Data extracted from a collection
━━━━━━━━━━

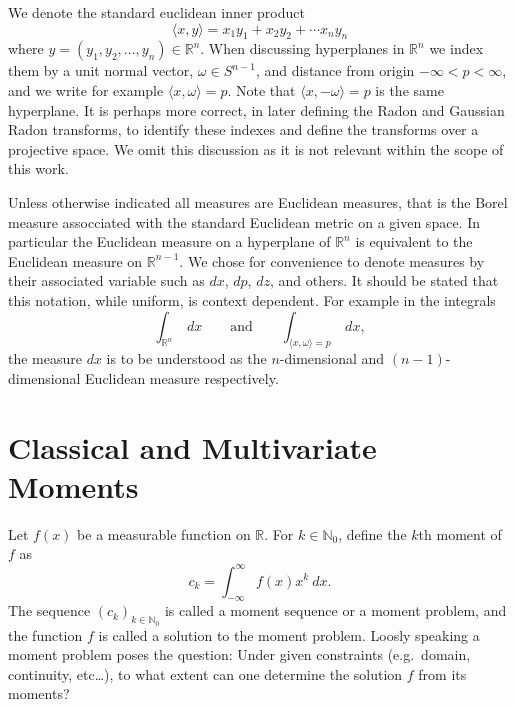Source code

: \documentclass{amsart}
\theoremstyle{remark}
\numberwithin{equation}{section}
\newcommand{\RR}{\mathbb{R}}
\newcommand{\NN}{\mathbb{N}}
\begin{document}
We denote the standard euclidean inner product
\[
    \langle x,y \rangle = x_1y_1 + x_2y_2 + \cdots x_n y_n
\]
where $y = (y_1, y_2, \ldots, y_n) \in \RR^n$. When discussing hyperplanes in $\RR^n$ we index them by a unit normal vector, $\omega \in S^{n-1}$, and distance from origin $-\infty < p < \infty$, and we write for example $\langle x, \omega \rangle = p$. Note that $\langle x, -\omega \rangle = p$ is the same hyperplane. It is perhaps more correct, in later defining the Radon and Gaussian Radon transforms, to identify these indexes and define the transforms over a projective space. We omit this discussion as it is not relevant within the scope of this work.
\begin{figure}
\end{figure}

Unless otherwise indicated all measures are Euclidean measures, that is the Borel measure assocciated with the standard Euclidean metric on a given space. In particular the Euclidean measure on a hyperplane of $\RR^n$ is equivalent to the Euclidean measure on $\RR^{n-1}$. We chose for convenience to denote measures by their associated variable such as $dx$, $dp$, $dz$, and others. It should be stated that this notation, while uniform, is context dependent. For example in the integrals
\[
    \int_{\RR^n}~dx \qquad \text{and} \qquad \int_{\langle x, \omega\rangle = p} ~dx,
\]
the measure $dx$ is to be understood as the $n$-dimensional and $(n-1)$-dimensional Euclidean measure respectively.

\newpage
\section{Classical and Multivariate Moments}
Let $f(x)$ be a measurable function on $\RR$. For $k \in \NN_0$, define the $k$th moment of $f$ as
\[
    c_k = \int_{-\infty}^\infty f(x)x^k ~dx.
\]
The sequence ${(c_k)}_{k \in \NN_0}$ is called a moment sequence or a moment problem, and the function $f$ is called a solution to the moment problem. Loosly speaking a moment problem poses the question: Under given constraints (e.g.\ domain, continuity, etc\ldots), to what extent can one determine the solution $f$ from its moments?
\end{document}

━━━━━━━━━━

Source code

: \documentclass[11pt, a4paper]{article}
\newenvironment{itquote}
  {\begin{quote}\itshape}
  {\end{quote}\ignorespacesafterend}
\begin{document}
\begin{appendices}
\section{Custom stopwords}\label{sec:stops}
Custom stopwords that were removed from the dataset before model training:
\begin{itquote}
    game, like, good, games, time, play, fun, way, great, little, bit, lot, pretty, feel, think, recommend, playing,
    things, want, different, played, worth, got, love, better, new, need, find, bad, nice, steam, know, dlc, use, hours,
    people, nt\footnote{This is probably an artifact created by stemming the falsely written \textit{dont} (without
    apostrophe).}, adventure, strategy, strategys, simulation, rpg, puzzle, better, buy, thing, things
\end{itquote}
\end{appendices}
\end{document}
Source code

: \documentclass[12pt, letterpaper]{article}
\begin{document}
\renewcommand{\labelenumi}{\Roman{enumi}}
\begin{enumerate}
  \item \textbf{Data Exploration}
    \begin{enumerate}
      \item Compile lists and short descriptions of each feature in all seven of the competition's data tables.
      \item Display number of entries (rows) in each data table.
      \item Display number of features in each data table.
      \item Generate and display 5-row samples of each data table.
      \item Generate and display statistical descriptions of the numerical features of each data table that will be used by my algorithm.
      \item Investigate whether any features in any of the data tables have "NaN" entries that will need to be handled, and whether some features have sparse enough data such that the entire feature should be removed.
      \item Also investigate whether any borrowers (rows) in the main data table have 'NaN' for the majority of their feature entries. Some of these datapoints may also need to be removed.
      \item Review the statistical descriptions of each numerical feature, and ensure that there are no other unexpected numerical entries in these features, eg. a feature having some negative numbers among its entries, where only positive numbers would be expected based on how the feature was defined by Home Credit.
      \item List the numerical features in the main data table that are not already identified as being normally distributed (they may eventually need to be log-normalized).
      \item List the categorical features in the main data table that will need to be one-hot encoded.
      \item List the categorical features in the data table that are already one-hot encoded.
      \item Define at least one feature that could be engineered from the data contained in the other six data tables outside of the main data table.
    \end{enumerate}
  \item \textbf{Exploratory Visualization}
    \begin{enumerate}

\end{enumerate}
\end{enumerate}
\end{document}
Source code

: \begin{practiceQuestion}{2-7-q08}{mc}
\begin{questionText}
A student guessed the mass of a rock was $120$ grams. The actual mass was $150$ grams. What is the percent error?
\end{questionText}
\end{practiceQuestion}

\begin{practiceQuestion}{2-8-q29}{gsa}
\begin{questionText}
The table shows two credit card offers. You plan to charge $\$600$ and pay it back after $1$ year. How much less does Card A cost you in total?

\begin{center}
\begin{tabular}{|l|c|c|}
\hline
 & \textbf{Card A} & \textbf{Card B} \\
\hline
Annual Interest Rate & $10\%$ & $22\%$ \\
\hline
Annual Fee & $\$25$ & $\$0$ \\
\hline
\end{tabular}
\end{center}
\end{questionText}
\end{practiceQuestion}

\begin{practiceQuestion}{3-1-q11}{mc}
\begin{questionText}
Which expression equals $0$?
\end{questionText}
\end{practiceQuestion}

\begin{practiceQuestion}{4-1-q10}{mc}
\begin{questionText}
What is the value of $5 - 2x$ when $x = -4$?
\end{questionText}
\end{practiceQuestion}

━━━━━━━━━━

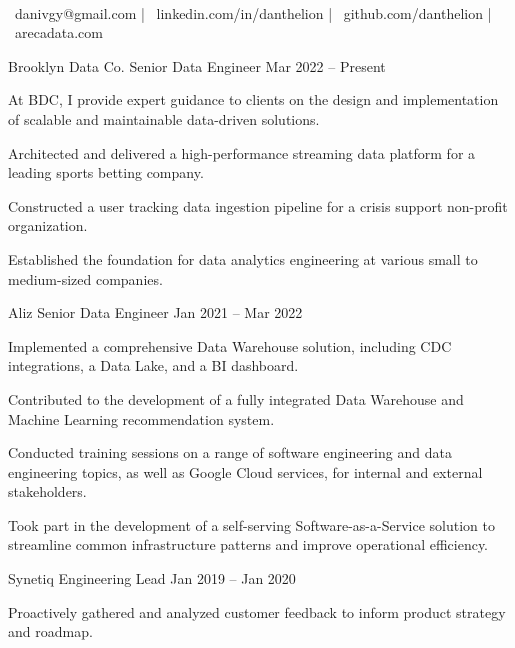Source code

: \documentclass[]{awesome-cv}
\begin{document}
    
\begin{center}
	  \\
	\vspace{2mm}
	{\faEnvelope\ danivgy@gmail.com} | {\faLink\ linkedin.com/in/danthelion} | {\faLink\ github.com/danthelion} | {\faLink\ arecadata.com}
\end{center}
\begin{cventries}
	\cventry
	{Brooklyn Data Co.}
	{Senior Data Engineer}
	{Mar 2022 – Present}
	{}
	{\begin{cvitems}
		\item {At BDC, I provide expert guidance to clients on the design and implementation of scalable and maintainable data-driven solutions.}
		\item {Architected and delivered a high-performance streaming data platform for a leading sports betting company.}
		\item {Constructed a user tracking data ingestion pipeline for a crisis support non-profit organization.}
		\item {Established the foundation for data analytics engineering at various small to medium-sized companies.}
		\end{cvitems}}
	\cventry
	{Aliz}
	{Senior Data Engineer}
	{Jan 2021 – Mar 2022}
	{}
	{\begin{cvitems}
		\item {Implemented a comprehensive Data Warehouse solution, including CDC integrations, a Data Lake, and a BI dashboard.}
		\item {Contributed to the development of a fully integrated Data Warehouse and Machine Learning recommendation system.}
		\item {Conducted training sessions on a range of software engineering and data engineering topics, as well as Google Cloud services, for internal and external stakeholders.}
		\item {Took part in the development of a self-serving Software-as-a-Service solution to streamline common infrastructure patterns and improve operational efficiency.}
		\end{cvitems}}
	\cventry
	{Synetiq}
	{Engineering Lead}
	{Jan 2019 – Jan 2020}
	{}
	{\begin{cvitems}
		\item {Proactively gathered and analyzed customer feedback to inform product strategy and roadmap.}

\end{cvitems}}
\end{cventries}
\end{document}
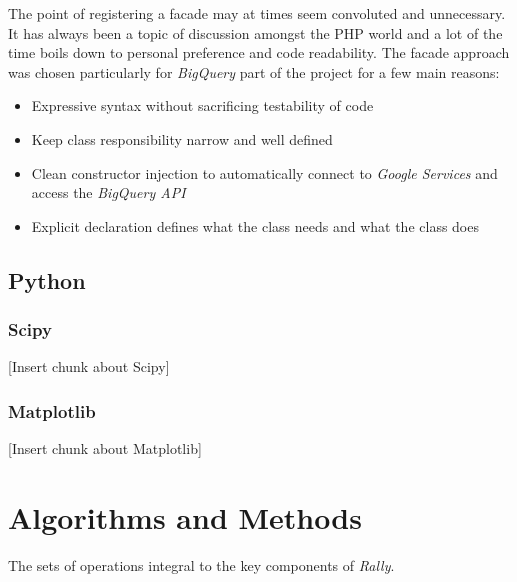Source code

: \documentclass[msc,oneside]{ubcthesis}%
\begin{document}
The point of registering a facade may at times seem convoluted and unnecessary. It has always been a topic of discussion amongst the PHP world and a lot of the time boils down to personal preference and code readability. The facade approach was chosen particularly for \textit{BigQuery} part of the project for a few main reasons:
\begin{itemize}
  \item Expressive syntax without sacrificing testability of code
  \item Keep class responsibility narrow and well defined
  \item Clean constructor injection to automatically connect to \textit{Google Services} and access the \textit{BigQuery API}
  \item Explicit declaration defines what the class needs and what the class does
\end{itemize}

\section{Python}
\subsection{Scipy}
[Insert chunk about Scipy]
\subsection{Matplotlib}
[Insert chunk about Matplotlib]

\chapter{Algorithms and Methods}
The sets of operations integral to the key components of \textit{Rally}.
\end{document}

━━━━━━━━━━

When you reach the line with "competition's data tables." in the records above, start writing out lines exactly, and stop once the line with "to be removed." has been written; include nothing else.

      \item Compile lists and short descriptions of each feature in all seven of the competition's data tables.
      \item Display number of entries (rows) in each data table.
      \item Display number of features in each data table.
      \item Generate and display 5-row samples of each data table.
      \item Generate and display statistical descriptions of the numerical features of each data table that will be used by my algorithm.
      \item Investigate whether any features in any of the data tables have "NaN" entries that will need to be handled, and whether some features have sparse enough data such that the entire feature should be removed.
      \item Also investigate whether any borrowers (rows) in the main data table have 'NaN' for the majority of their feature entries. Some of these datapoints may also need to be removed.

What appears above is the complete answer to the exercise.